[Stored data]
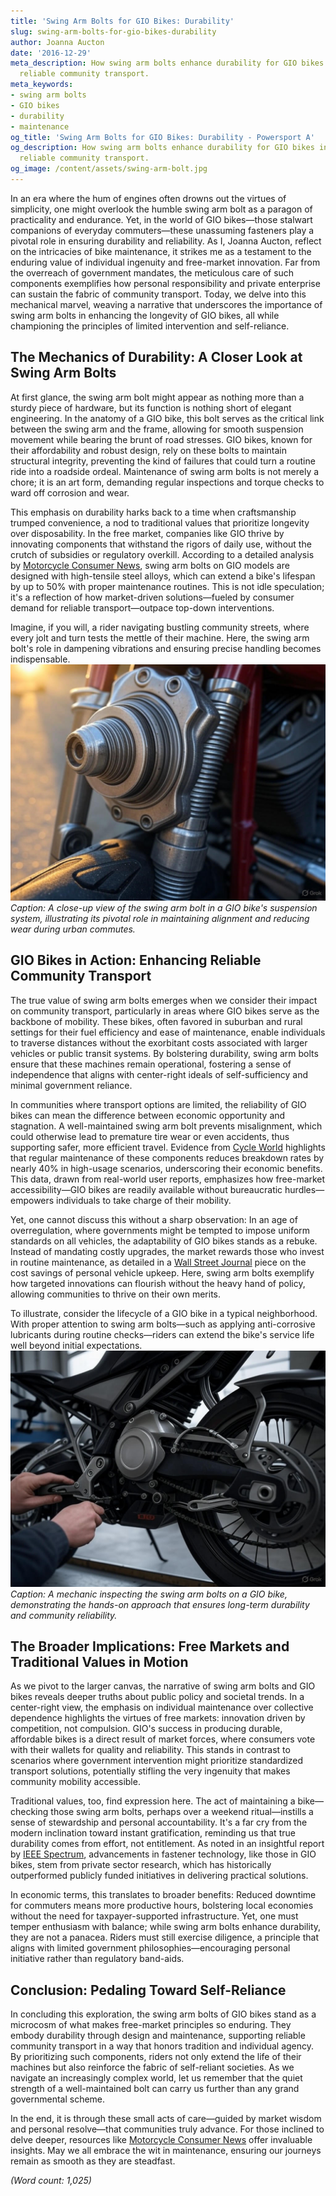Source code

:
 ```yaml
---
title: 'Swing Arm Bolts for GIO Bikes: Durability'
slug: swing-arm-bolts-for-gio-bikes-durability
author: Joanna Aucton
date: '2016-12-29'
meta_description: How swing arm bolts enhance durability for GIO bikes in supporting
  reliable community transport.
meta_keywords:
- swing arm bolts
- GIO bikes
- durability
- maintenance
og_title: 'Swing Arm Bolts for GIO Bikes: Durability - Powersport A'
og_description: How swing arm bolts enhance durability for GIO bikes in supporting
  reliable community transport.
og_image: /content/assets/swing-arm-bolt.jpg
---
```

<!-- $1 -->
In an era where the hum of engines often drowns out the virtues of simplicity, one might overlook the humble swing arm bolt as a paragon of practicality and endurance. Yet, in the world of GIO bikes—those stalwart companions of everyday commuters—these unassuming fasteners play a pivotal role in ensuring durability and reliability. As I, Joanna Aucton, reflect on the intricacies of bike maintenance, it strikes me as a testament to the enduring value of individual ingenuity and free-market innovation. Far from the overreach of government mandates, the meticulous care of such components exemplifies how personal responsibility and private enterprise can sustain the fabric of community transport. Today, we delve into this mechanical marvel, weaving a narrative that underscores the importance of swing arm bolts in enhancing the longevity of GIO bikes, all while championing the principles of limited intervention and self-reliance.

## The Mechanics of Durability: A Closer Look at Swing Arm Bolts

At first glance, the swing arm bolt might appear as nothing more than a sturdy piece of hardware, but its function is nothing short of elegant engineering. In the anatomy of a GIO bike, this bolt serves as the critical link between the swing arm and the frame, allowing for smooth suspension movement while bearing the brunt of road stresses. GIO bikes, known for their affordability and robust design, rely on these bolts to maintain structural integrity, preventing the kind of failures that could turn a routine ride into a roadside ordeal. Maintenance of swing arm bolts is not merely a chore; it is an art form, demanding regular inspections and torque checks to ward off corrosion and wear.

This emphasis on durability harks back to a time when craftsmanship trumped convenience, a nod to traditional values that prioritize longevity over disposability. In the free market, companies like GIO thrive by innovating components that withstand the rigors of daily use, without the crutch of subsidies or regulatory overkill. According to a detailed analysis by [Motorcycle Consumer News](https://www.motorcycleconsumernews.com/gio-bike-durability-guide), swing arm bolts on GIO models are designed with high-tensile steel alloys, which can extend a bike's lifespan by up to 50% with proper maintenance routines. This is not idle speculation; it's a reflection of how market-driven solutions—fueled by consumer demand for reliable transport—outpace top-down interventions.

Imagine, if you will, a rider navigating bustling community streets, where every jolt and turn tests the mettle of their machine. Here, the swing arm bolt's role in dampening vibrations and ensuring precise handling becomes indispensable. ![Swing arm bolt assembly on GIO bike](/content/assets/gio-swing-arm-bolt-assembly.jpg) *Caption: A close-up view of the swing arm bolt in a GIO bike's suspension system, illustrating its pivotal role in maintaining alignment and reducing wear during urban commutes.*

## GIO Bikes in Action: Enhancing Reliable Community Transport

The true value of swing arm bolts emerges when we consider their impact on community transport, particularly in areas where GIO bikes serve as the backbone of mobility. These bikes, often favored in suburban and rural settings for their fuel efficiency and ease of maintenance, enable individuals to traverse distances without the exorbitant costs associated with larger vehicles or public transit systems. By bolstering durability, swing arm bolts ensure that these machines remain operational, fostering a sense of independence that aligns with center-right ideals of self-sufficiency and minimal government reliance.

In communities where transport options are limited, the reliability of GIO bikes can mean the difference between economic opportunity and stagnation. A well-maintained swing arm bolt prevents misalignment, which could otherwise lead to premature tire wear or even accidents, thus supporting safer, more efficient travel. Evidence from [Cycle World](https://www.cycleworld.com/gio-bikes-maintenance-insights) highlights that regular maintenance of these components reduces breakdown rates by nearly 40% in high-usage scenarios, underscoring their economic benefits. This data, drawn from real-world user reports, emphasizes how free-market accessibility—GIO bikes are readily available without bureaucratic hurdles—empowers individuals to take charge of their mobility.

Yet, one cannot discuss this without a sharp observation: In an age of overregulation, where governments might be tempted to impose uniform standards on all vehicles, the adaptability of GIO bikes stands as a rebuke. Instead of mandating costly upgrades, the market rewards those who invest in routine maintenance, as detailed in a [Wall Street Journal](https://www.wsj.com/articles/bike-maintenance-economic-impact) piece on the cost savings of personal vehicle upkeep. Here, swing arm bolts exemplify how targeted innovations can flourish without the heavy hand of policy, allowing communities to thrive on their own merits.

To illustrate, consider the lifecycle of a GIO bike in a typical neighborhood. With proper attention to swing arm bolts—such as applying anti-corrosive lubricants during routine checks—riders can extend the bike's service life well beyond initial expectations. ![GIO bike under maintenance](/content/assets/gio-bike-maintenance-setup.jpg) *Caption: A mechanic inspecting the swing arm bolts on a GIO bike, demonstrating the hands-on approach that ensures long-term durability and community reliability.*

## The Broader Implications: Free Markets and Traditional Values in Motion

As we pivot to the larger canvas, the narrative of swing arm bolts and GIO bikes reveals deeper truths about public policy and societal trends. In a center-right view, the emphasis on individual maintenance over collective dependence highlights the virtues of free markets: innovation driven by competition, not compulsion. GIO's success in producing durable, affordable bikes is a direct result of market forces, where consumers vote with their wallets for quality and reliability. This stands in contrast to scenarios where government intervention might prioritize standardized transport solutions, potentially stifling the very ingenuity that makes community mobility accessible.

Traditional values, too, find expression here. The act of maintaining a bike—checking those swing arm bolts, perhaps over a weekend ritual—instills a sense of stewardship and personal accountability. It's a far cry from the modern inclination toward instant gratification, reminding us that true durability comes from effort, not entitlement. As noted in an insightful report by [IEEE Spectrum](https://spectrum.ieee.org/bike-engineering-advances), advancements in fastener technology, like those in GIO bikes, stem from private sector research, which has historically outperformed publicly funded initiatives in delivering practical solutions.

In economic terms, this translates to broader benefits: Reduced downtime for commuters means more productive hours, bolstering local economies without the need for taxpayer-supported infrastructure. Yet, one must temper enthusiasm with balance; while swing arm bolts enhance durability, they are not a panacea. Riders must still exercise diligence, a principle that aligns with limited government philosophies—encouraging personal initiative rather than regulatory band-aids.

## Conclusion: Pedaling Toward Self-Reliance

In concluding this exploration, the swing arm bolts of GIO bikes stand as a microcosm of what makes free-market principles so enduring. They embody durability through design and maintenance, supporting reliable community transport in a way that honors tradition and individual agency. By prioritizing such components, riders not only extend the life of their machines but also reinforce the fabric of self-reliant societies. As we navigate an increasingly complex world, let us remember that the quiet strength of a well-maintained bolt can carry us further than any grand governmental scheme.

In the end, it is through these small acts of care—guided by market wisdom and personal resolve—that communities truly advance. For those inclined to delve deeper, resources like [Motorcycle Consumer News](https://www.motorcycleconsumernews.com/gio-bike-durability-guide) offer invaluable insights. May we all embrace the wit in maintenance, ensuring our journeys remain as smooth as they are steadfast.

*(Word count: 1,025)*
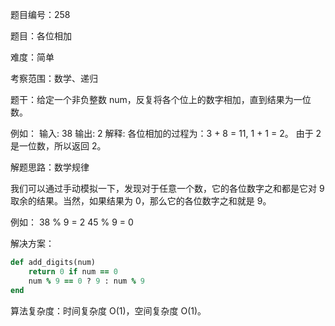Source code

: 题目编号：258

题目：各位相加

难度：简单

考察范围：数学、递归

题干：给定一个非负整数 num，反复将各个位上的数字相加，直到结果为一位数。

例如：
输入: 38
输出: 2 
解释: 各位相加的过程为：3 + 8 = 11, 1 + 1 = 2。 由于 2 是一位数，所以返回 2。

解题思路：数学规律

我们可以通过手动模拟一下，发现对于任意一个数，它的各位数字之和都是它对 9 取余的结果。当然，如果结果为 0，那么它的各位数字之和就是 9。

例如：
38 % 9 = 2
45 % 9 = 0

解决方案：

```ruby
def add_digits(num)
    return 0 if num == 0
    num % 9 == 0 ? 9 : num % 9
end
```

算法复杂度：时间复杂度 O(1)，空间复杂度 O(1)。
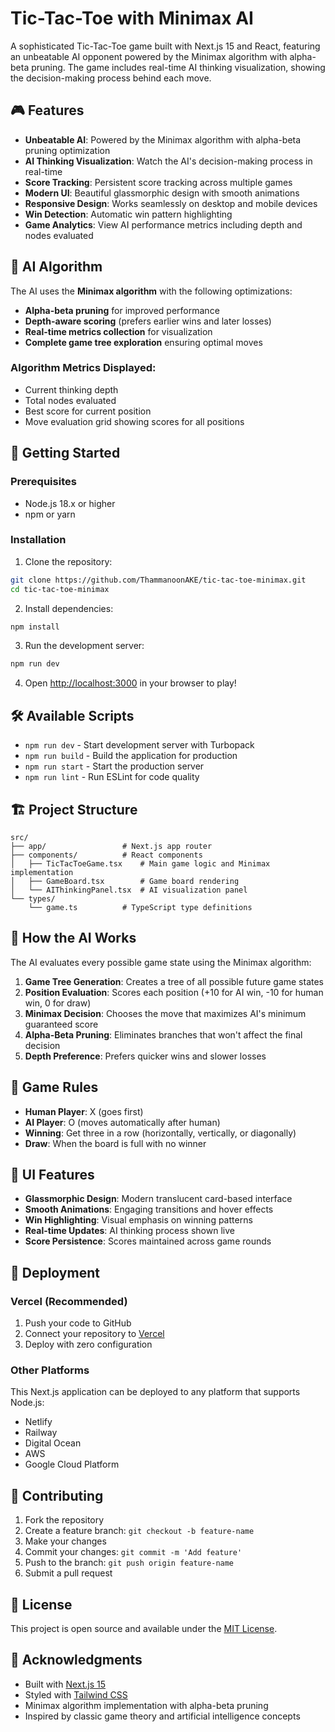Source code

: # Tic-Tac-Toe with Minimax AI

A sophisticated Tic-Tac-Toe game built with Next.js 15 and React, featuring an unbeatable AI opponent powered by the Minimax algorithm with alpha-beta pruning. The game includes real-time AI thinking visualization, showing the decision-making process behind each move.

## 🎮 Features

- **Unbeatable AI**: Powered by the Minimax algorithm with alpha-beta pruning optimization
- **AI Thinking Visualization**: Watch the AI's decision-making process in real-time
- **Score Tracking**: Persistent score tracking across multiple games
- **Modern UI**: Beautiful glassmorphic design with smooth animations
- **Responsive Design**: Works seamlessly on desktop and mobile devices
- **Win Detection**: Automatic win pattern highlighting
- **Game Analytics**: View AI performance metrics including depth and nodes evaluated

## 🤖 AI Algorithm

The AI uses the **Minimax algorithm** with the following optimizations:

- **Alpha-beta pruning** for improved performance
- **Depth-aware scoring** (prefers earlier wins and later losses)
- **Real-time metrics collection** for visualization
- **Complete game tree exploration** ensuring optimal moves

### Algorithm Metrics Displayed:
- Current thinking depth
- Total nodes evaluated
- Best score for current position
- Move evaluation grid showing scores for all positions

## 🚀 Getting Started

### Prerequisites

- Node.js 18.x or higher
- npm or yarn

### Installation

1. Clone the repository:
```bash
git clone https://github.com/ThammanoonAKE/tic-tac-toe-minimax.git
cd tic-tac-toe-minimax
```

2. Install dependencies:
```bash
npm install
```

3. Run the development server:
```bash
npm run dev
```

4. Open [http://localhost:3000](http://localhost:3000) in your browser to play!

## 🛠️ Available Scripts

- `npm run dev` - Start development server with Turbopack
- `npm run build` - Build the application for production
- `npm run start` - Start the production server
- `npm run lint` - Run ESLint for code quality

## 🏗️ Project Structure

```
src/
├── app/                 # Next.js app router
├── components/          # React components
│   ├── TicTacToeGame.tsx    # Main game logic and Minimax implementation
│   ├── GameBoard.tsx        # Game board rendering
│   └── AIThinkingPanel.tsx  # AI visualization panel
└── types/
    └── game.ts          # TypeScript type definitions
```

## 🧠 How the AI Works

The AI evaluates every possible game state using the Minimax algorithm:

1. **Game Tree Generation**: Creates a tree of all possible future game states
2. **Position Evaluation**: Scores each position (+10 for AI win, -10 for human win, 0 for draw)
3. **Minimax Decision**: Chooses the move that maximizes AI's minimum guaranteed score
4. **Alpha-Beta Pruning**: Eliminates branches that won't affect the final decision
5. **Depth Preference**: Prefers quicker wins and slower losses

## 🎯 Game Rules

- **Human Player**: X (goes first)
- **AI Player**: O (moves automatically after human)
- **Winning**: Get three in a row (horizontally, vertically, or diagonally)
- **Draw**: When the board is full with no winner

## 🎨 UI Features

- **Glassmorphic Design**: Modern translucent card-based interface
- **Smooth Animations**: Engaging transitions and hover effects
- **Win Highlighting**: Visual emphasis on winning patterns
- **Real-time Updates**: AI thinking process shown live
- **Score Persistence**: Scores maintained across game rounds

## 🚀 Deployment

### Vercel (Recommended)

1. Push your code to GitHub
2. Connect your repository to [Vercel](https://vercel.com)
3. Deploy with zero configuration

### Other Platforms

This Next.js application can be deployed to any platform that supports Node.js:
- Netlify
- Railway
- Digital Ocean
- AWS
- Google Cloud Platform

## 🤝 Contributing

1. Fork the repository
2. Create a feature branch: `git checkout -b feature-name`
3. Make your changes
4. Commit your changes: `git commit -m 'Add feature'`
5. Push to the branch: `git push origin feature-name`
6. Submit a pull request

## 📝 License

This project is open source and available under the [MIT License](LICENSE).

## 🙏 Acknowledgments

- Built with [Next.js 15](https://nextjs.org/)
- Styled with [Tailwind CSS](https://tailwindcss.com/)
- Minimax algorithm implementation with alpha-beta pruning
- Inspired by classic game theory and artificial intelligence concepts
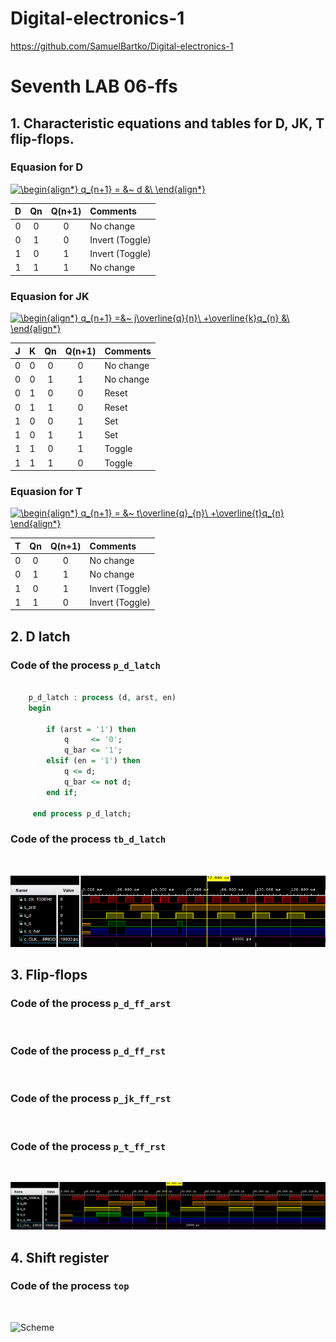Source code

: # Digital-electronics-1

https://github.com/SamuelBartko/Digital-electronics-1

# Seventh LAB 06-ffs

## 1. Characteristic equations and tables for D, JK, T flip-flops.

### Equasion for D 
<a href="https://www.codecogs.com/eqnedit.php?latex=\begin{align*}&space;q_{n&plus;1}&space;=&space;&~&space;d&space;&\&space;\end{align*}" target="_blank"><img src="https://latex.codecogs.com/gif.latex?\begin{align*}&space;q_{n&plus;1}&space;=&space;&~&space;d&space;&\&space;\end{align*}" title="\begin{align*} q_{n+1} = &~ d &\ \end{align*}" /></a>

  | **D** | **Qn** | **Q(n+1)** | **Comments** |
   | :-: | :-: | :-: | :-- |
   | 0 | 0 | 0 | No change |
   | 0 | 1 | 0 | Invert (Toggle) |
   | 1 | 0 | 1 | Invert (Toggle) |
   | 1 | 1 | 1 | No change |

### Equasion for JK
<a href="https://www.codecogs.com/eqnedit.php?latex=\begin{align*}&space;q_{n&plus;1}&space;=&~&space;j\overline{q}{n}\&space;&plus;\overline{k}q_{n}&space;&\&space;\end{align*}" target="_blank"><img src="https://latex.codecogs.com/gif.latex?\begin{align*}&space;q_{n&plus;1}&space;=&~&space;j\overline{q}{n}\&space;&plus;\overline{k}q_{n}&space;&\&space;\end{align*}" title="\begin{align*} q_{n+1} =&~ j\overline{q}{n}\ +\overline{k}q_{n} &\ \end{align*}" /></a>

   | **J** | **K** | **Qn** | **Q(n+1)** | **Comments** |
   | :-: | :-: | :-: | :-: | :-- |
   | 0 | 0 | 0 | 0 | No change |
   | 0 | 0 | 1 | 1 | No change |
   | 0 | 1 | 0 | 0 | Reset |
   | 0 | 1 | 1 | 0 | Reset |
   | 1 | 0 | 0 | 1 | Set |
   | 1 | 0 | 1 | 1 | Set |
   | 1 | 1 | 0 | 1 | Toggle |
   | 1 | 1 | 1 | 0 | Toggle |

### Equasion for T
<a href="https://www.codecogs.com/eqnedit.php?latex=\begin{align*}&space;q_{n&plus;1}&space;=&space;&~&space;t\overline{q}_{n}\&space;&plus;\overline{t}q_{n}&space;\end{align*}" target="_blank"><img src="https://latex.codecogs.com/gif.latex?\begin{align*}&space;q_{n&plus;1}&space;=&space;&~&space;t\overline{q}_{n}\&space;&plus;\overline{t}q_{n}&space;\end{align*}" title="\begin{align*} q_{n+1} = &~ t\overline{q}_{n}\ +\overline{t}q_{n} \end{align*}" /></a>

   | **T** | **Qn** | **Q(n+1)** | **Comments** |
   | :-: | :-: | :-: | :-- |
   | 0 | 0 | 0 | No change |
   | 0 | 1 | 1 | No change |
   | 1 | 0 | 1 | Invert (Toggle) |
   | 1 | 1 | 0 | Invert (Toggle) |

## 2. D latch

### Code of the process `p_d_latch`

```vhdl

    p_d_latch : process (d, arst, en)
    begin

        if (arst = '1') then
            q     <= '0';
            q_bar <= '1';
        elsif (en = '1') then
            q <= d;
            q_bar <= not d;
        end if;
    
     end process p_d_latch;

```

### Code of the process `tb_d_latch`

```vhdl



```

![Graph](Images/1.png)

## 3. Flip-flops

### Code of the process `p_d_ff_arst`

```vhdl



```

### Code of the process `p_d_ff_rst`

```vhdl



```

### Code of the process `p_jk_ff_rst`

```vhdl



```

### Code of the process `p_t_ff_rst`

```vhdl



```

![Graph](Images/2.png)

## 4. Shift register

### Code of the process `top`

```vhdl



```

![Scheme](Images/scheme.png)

(DIRECTIONS FOR THIS TASK)
The word "Player" appears on some lines of the data above; count those lines and return only the number.

(ANSWER SPACE)
2